*** Opening Material for the task ***

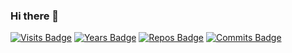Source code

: ### Hi there 👋

<!--
**ElPro-MH/ElPro-MH** is a ✨ _special_ ✨ repository because its `README.md` (this file) appears on your GitHub profile.

Here are some ideas to get you started:

- 🔭 I’m currently working on ...
- 🌱 I’m currently learning ...
- 👯 I’m looking to collaborate on ...
- 🤔 I’m looking for help with ...
- 💬 Ask me about ...
- 📫 How to reach me: ...
- 😄 Pronouns: ...
- ⚡ Fun fact: ...
-->
[![Visits Badge](https://badges.pufler.dev/visits/ElPro-MH/ElPro-MH)](https://peerconnectors.me)
[![Years Badge](https://badges.pufler.dev/years/ElPro-MH)](https://platinamo.com)
[![Repos Badge](https://badges.pufler.dev/repos/ElPro-MH)](https://discord.gg/pA5G3qg)
[![Commits Badge](https://badges.pufler.dev/commits/monthly/ElPro-MH)](https://discord.gg/Ha2uFyH3Uc)
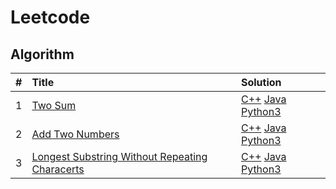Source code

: # Leetcode

## Algorithm

|#|Title|Solution|
|:-|:-|:-|
|1|[Two Sum](./algorithm/Two_Sum/Two_Sum.md)|[C++](./algorithm/Two_Sum/Two_Sum.cpp) [Java](./algorithm/Two_Sum/Two_Sum.java) [Python3](./algorithm/Two_Sum/Two_Sum.py)|
|2|[Add Two Numbers](./algorithm/Add_Two_Numbers/Add_Two_Numbers.md)|[C++](./algorithm/Add_Two_Numbers/Add_Two_Numbers.cpp) [Java](./algorithm/Add_Two_Numbers/Add_Two_Numbers.java) [Python3](./algorithm/Add_Two_Numbers/Add_Two_Numbers.py)|
|3|[Longest Substring Without Repeating Characerts](./algorithm/Longest_Substring_Without_Repeating_Characters/Longest_Substring_Without_Repeating_Characters.md)|[C++](./algorithm/Longest_Substring_Without_Repeating_Characters/Longest_Substring_Without_Repeating_Characters.cpp) [Java](./algorithm/Longest_Substring_Without_Repeating_Characters/Longest_Substring_Without_Repeating_Characters.java) [Python3](./algorithm/Longest_Substring_Without_Repeating_Characters/Longest_Substring_Without_Repeating_Characters.py)|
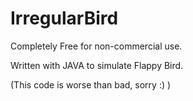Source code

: IrregularBird
=============

Completely Free for non-commercial use.

Written with JAVA to simulate Flappy Bird.

(This code is worse than bad, sorry :) )
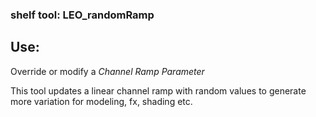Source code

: ### shelf tool: LEO_randomRamp ###

## Use: ##
Override or modify a *Channel Ramp Parameter*

This tool updates a linear channel ramp with random values to generate more variation for modeling, fx, shading etc.
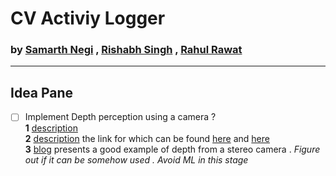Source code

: # CV Activiy Logger


### by [Samarth Negi](https://n-s405.github.io) , [Rishabh Singh]() , [Rahul Rawat]()

_________


## Idea Pane 
- [ ] Implement Depth perception using a camera ? <br/> 
__1__ [description](https://opencv-python-tutroals.readthedocs.io/en/latest/py_tutorials/py_calib3d/py_depthmap/py_depthmap.html#py-depthmap)<br/> 
__2__ [description](https://www.youtube.com/watch?v=KNft4RFsK28) the link for which can be found [here](http://visual.cs.ucl.ac.uk/pubs/monoDepth/) and [here](https://github.com/mrharicot/monodepth)<br/>
 __3__ [blog](https://albertarmea.com/post/opencv-stereo-camera/)  presents a good example of depth from a stereo camera . 
_Figure out if it can be somehow used . Avoid ML in this stage_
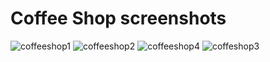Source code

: # Coffee Shop screenshots
![coffeeshop1](https://github.com/kasim121/coffeeshop/assets/53419295/d9611ed3-d1f6-4ab4-b5c2-ea8791835d86)
![coffeeshop2](https://github.com/kasim121/coffeeshop/assets/53419295/474c60bc-c606-41b4-8e81-48fdd1430f84)
![coffeeshop4](https://github.com/kasim121/coffeeshop/assets/53419295/4e36c83e-6e1e-425c-a5e2-8bebf1ff9fa3)
![coffeshop3](https://github.com/kasim121/coffeeshop/assets/53419295/e24d186c-13c2-4b92-bb4e-8fe2fb7dd244)

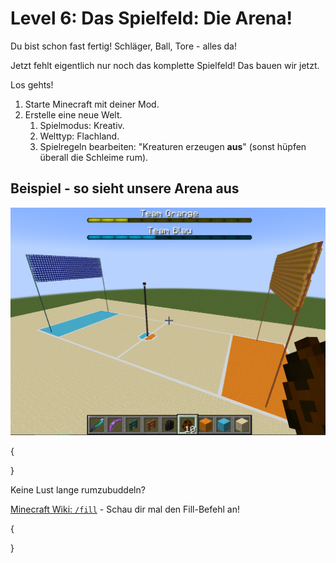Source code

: # Level 6: Das Spielfeld: Die Arena!

Du bist schon fast fertig! Schläger, Ball, Tore - alles da!

Jetzt fehlt eigentlich nur noch das komplette Spielfeld! Das bauen wir jetzt.

Los gehts!

1. Starte Minecraft mit deiner Mod.
2. Erstelle eine neue Welt.
   1. Spielmodus: Kreativ.
   2. Welttyp: Flachland.
   3. Spielregeln bearbeiten: "Kreaturen erzeugen **aus**" (sonst hüpfen überall die Schleime rum).

## Beispiel - so sieht unsere Arena aus

![Beispiel Alpaka-Ball-Arena](<../.gitbook/assets/ingame arena.png>)

{

}

Keine Lust lange rumzubuddeln?

[Minecraft Wiki: `/fill`](https://minecraft.fandom.com/wiki/Commands/fill) - Schau dir mal den Fill-Befehl an!

{

}

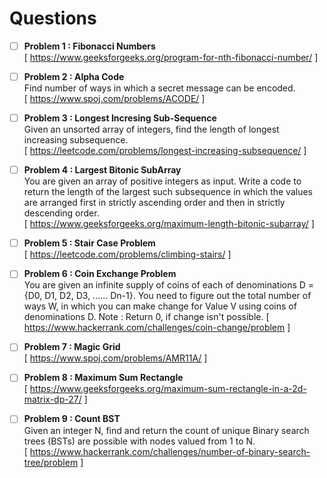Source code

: # Questions   
- [ ] **Problem 1 : Fibonacci Numbers**   
    [ https://www.geeksforgeeks.org/program-for-nth-fibonacci-number/ ]   
- [ ] **Problem 2 : Alpha Code**   
    Find number of ways in which a secret message can be encoded.    
    [ https://www.spoj.com/problems/ACODE/ ]  
- [ ] **Problem 3 : Longest Incresing Sub-Sequence**    
    Given an unsorted array of integers, find the length of longest increasing subsequence.   
    [ https://leetcode.com/problems/longest-increasing-subsequence/ ]    
- [ ] **Problem 4 : Largest Bitonic SubArray**     
    You are given an array of positive integers as input. Write a code to return the length of the largest such subsequence in which the values are arranged first in strictly ascending order and then in strictly descending order.    
    [ https://www.geeksforgeeks.org/maximum-length-bitonic-subarray/ ]    
- [ ] **Problem 5 : Stair Case Problem**   
      [ https://leetcode.com/problems/climbing-stairs/ ]    
- [ ] **Problem 6 : Coin Exchange Problem**    
      You are given an infinite supply of coins of each of denominations D = {D0, D1, D2, D3, ...... Dn-1}. You need to figure out the total number of ways W, in which you can make change for Value V using coins of denominations D.
Note : Return 0, if change isn't possible.
      [ https://www.hackerrank.com/challenges/coin-change/problem ]     
- [ ] **Problem 7 : Magic Grid**    
      [ https://www.spoj.com/problems/AMR11A/ ] 
- [ ] **Problem 8 : Maximum Sum Rectangle**    
      [ https://www.geeksforgeeks.org/maximum-sum-rectangle-in-a-2d-matrix-dp-27/ ]    
- [ ] **Problem 9 : Count BST**    
      Given an integer N, find and return the count of unique Binary search trees (BSTs) are possible with nodes valued from 1 to N.   
      [ https://www.hackerrank.com/challenges/number-of-binary-search-tree/problem ]     
      
    
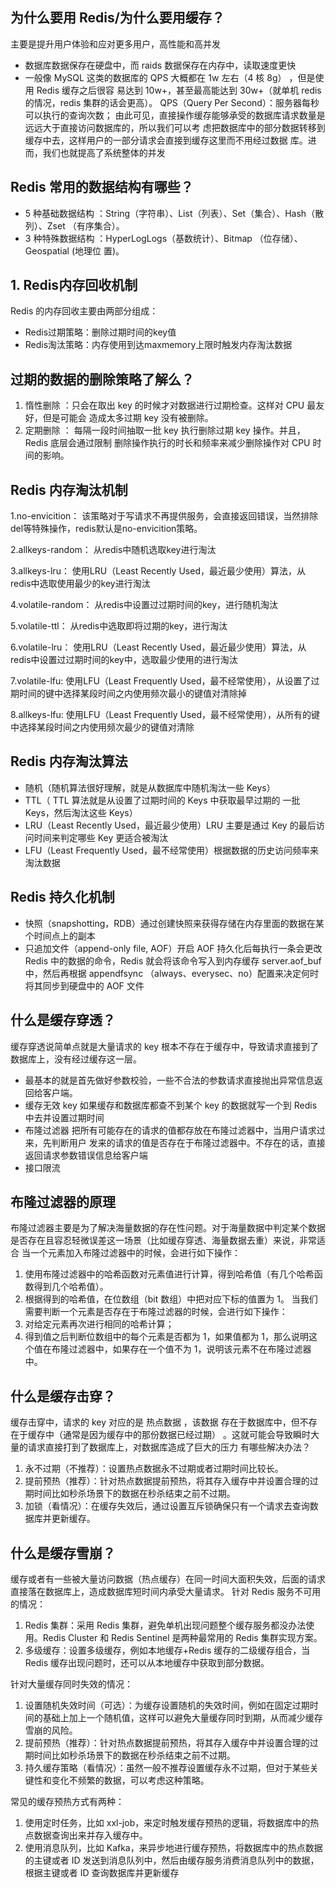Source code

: ## 为什么要⽤ Redis/为什么要⽤缓存？
主要是提升用户体验和应对更多用户，高性能和高并发
- 数据库数据保存在硬盘中，而 raids 数据保存在内存中，读取速度更快
- ⼀般像 MySQL 这类的数据库的 QPS ⼤概都在 1w 左右（4 核 8g） ，但是使⽤ Redis 缓存之后很容
  易达到 10w+，甚⾄最⾼能达到 30w+（就单机 redis 的情况，redis 集群的话会更⾼）。
  QPS（Query Per Second）：服务器每秒可以执⾏的查询次数；
  由此可⻅，直接操作缓存能够承受的数据库请求数量是远远⼤于直接访问数据库的，所以我们可以考
  虑把数据库中的部分数据转移到缓存中去，这样⽤户的⼀部分请求会直接到缓存这⾥⽽不⽤经过数据
  库。进⽽，我们也就提⾼了系统整体的并发

## Redis 常⽤的数据结构有哪些？
- 5 种基础数据结构 ：String（字符串）、List（列表）、Set（集合）、Hash（散列）、Zset
（有序集合）。
- 3 种特殊数据结构 ：HyperLogLogs（基数统计）、Bitmap （位存储）、Geospatial (地理位
置)。

## 1. Redis内存回收机制
Redis 的内存回收主要由两部分组成：
- Redis过期策略：删除过期时间的key值
- Redis淘汰策略：内存使用到达maxmemory上限时触发内存淘汰数据

## 过期的数据的删除策略了解么？
1. 惰性删除 ：只会在取出 key 的时候才对数据进⾏过期检查。这样对 CPU 最友好，但是可能会
   造成太多过期 key 没有被删除。
2. 定期删除 ： 每隔⼀段时间抽取⼀批 key 执⾏删除过期 key 操作。并且，Redis 底层会通过限制
   删除操作执⾏的时⻓和频率来减少删除操作对 CPU 时间的影响。

## Redis 内存淘汰机制
1.no-envicition：
该策略对于写请求不再提供服务，会直接返回错误，当然排除del等特殊操作，redis默认是no-envicition策略。

2.allkeys-random：
从redis中随机选取key进行淘汰

3.allkeys-lru：
使用LRU（Least Recently Used，最近最少使用）算法，从redis中选取使用最少的key进行淘汰

4.volatile-random：
从redis中设置过过期时间的key，进行随机淘汰

5.volatile-ttl：
从redis中选取即将过期的key，进行淘汰

6.volatile-lru：
使用LRU（Least Recently Used，最近最少使用）算法，从redis中设置过过期时间的key中，选取最少使用的进行淘汰

7.volatile-lfu:
使用LFU（Least Frequently Used，最不经常使用），从设置了过期时间的键中选择某段时间之内使用频次最小的键值对清除掉

8.allkeys-lfu:
使用LFU（Least Frequently Used，最不经常使用），从所有的键中选择某段时间之内使用频次最少的键值对清除

## Redis 内存淘汰算法
- 随机（随机算法很好理解，就是从数据库中随机淘汰一些 Keys）
- TTL（ TTL 算法就是从设置了过期时间的 Keys 中获取最早过期的 一批 Keys，然后淘汰这些 Keys）
- LRU（Least Recently Used，最近最少使用）LRU 主要是通过 Key 的最后访问时间来判定哪些 Key 更适合被淘汰
- LFU（Least Frequently Used，最不经常使用）根据数据的历史访问频率来淘汰数据

## Redis 持久化机制
- 快照（snapshotting，RDB）通过创建快照来获得存储在内存⾥⾯的数据在某个时间点上的副本
- 只追加⽂件（append-only file, AOF）开启 AOF 持久化后每执⾏⼀条会更改 Redis 中的数据的命令，Redis 就会将该命令写⼊到内存缓存
  server.aof_buf 中，然后再根据 appendfsync （always、everysec、no）配置来决定何时将其同步到硬盘中的 AOF ⽂件

## 什么是缓存穿透？
缓存穿透说简单点就是⼤量请求的 key 根本不存在于缓存中，导致请求直接到了数据库上，没有经过缓存这⼀层。
- 最基本的就是⾸先做好参数校验，⼀些不合法的参数请求直接抛出异常信息返回给客户端。
- 缓存⽆效 key 如果缓存和数据库都查不到某个 key 的数据就写⼀个到 Redis 中去并设置过期时间
- 布隆过滤器 把所有可能存在的请求的值都存放在布隆过滤器中，当⽤户请求过来，先判断⽤户
  发来的请求的值是否存在于布隆过滤器中。不存在的话，直接返回请求参数错误信息给客户端
- 接口限流

## 布隆过滤器的原理
布隆过滤器主要是为了解决海量数据的存在性问题。对于海量数据中判定某个数据是否存在且容忍轻微误差这一场景（比如缓存穿透、海量数据去重）来说，非常适合
当一个元素加入布隆过滤器中的时候，会进行如下操作：
1. 使用布隆过滤器中的哈希函数对元素值进行计算，得到哈希值（有几个哈希函数得到几个哈希值）。
2. 根据得到的哈希值，在位数组（bit 数组）中把对应下标的值置为 1。
当我们需要判断一个元素是否存在于布隆过滤器的时候，会进行如下操作： 
1. 对给定元素再次进行相同的哈希计算；
2. 得到值之后判断位数组中的每个元素是否都为 1，如果值都为 1，那么说明这个值在布隆过滤器中，如果存在一个值不为 1，说明该元素不在布隆过滤器中。

## 什么是缓存击穿？
缓存击穿中，请求的 key 对应的是 热点数据 ，该数据 存在于数据库中，但不存在于缓存中（通常是因为缓存中的那份数据已经过期） 。这就可能会导致瞬时大量的请求直接打到了数据库上，对数据库造成了巨大的压力
有哪些解决办法？
1. 永不过期（不推荐）：设置热点数据永不过期或者过期时间比较长。
2. 提前预热（推荐）：针对热点数据提前预热，将其存入缓存中并设置合理的过期时间比如秒杀场景下的数据在秒杀结束之前不过期。
3. 加锁（看情况）：在缓存失效后，通过设置互斥锁确保只有一个请求去查询数据库并更新缓存。

## 什么是缓存雪崩？
缓存或者有⼀些被⼤量访问数据（热点缓存）在同一时间大面积失效，后面的请求直接落在数据库上，造成数据库短时间内承受大量请求。
针对 Redis 服务不可⽤的情况：
1. Redis 集群：采用 Redis 集群，避免单机出现问题整个缓存服务都没办法使用。Redis Cluster 和 Redis Sentinel 是两种最常用的 Redis 集群实现方案。
2. 多级缓存：设置多级缓存，例如本地缓存+Redis 缓存的二级缓存组合，当 Redis 缓存出现问题时，还可以从本地缓存中获取到部分数据。

针对大量缓存同时失效的情况：
1. 设置随机失效时间（可选）：为缓存设置随机的失效时间，例如在固定过期时间的基础上加上一个随机值，这样可以避免大量缓存同时到期，从而减少缓存雪崩的风险。
2. 提前预热（推荐）：针对热点数据提前预热，将其存入缓存中并设置合理的过期时间比如秒杀场景下的数据在秒杀结束之前不过期。
3. 持久缓存策略（看情况）：虽然一般不推荐设置缓存永不过期，但对于某些关键性和变化不频繁的数据，可以考虑这种策略。

常见的缓存预热方式有两种：
1. 使用定时任务，比如 xxl-job，来定时触发缓存预热的逻辑，将数据库中的热点数据查询出来并存入缓存中。
2. 使用消息队列，比如 Kafka，来异步地进行缓存预热，将数据库中的热点数据的主键或者 ID 发送到消息队列中，然后由缓存服务消费消息队列中的数据，根据主键或者 ID 查询数据库并更新缓存

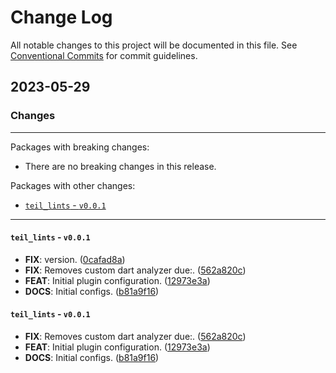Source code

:# Change Log

All notable changes to this project will be documented in this file.
See [Conventional Commits](https://conventionalcommits.org) for commit guidelines.

## 2023-05-29

### Changes

---

Packages with breaking changes:

 - There are no breaking changes in this release.

Packages with other changes:

 - [`teil_lints` - `v0.0.1`](#teil_lints---v001)

---

#### `teil_lints` - `v0.0.1`

 - **FIX**: version. ([0cafad8a](https://github.com/voll-labs/teil_tools/commit/0cafad8ada3402e252cb59158d71cbe27dbb5859))
 - **FIX**: Removes custom dart analyzer due:. ([562a820c](https://github.com/voll-labs/teil_tools/commit/562a820c469570d98e4ecea848c9c52c8184089f))
 - **FEAT**: Initial plugin configuration. ([12973e3a](https://github.com/voll-labs/teil_tools/commit/12973e3a95601f5c77c732928640d22e6b44cd62))
 - **DOCS**: Initial configs. ([b81a9f16](https://github.com/voll-labs/teil_tools/commit/b81a9f16456994dbc5b75b03959c370f5c697fcb))


#### `teil_lints` - `v0.0.1`

- **FIX**: Removes custom dart analyzer due:. ([562a820c](https://github.com/voll-labs/teil_tools/commit/562a820c469570d98e4ecea848c9c52c8184089f))
- **FEAT**: Initial plugin configuration. ([12973e3a](https://github.com/voll-labs/teil_tools/commit/12973e3a95601f5c77c732928640d22e6b44cd62))
- **DOCS**: Initial configs. ([b81a9f16](https://github.com/voll-labs/teil_tools/commit/b81a9f16456994dbc5b75b03959c370f5c697fcb))
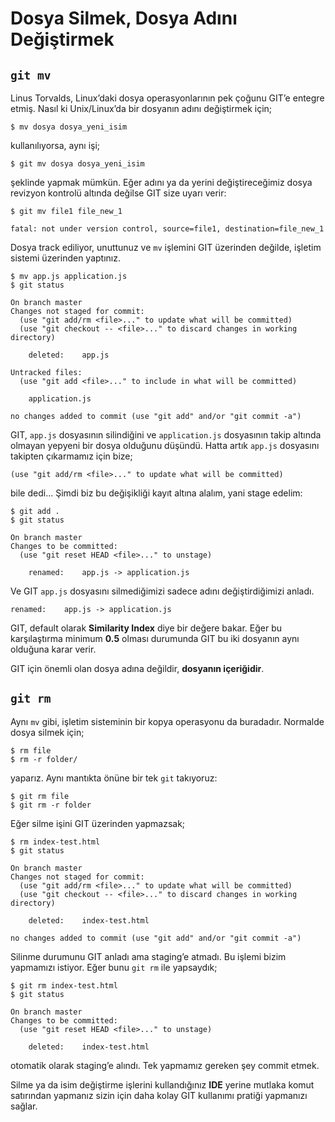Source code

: # Dosya Silmek, Dosya Adını Değiştirmek

## `git mv`

Linus Torvalds, Linux’daki dosya operasyonlarının pek çoğunu GIT’e entegre
etmiş. Nasıl ki Unix/Linux’da bir dosyanın adını değiştirmek için;

    $ mv dosya dosya_yeni_isim

kullanılıyorsa, aynı işi;

    $ git mv dosya dosya_yeni_isim

şeklinde yapmak mümkün. Eğer adını ya da yerini değiştireceğimiz dosya
revizyon kontrolü altında değilse GIT size uyarı verir:

    $ git mv file1 file_new_1
    
    fatal: not under version control, source=file1, destination=file_new_1

Dosya track ediliyor, unuttunuz ve `mv` işlemini GIT üzerinden değilde,
işletim sistemi üzerinden yaptınız.

    $ mv app.js application.js
    $ git status
    
    On branch master
    Changes not staged for commit:
      (use "git add/rm <file>..." to update what will be committed)
      (use "git checkout -- <file>..." to discard changes in working directory)
      
        deleted:    app.js
        
    Untracked files:
      (use "git add <file>..." to include in what will be committed)
      
        application.js

    no changes added to commit (use "git add" and/or "git commit -a")

GIT, `app.js` dosyasının silindiğini ve `application.js` dosyasının takip
altında olmayan yepyeni bir dosya olduğunu düşündü. Hatta artık `app.js`
dosyasını takipten çıkarmamız için bize;

    (use "git add/rm <file>..." to update what will be committed)

bile dedi... Şimdi biz bu değişikliği kayıt altına alalım, yani stage edelim:

    $ git add .
    $ git status
    
    On branch master
    Changes to be committed:
      (use "git reset HEAD <file>..." to unstage)
      
        renamed:    app.js -> application.js

Ve GIT `app.js` dosyasını silmediğimizi sadece adını değiştirdiğimizi anladı.

    renamed:    app.js -> application.js

GIT, default olarak **Similarity Index** diye bir değere bakar. Eğer bu
karşılaştırma minimum **0.5** olması durumunda GIT bu iki dosyanın aynı olduğuna
karar verir.

GIT için önemli olan dosya adına değildir, **dosyanın içeriğidir**.

## `git rm`

Aynı `mv` gibi, işletim sisteminin bir kopya operasyonu da buradadır. Normalde
dosya silmek için;

    $ rm file
    $ rm -r folder/

yaparız. Aynı mantıkta önüne bir tek `git` takıyoruz:

    $ git rm file
    $ git rm -r folder

Eğer silme işini GIT üzerinden yapmazsak;

    $ rm index-test.html
    $ git status
    
    On branch master
    Changes not staged for commit:
      (use "git add/rm <file>..." to update what will be committed)
      (use "git checkout -- <file>..." to discard changes in working directory)
      
        deleted:    index-test.html
        
    no changes added to commit (use "git add" and/or "git commit -a")

Silinme durumunu GIT anladı ama staging’e atmadı. Bu işlemi bizim yapmamızı
istiyor. Eğer bunu `git rm` ile yapsaydık;

    $ git rm index-test.html
    $ git status
    
    On branch master
    Changes to be committed:
      (use "git reset HEAD <file>..." to unstage)
      
        deleted:    index-test.html

otomatik olarak staging’e alındı. Tek yapmamız gereken şey commit etmek.

Silme ya da isim değiştirme işlerini kullandığınız **IDE** yerine mutlaka
komut satırından yapmanız sizin için daha kolay GIT kullanımı pratiği
yapmanızı sağlar.

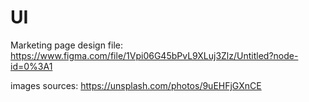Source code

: # UI

Marketing page design file: https://www.figma.com/file/1Vpi06G45bPvL9XLuj3Zlz/Untitled?node-id=0%3A1

images sources:
https://unsplash.com/photos/9uEHFjGXnCE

*** Closing Material for the task ***

Work order
Leave out the images and write out the lines above exactly, from the one with "[ https://leetcode.com/problems/climbing-stairs/ ]" up to and including the one with "主要是提升用户体验和应对更多用户，高性能和高并发".

Answer section
      [ https://leetcode.com/problems/climbing-stairs/ ]    
- [ ] **Problem 6 : Coin Exchange Problem**    
      You are given an infinite supply of coins of each of denominations D = {D0, D1, D2, D3, ...... Dn-1}. You need to figure out the total number of ways W, in which you can make change for Value V using coins of denominations D.
Note : Return 0, if change isn't possible.
      [ https://www.hackerrank.com/challenges/coin-change/problem ]     
- [ ] **Problem 7 : Magic Grid**    
      [ https://www.spoj.com/problems/AMR11A/ ] 
- [ ] **Problem 8 : Maximum Sum Rectangle**    
      [ https://www.geeksforgeeks.org/maximum-sum-rectangle-in-a-2d-matrix-dp-27/ ]    
- [ ] **Problem 9 : Count BST**    
      Given an integer N, find and return the count of unique Binary search trees (BSTs) are possible with nodes valued from 1 to N.   
      [ https://www.hackerrank.com/challenges/number-of-binary-search-tree/problem ]     
      
    
Source code

: ## 为什么要⽤ Redis/为什么要⽤缓存？
主要是提升用户体验和应对更多用户，高性能和高并发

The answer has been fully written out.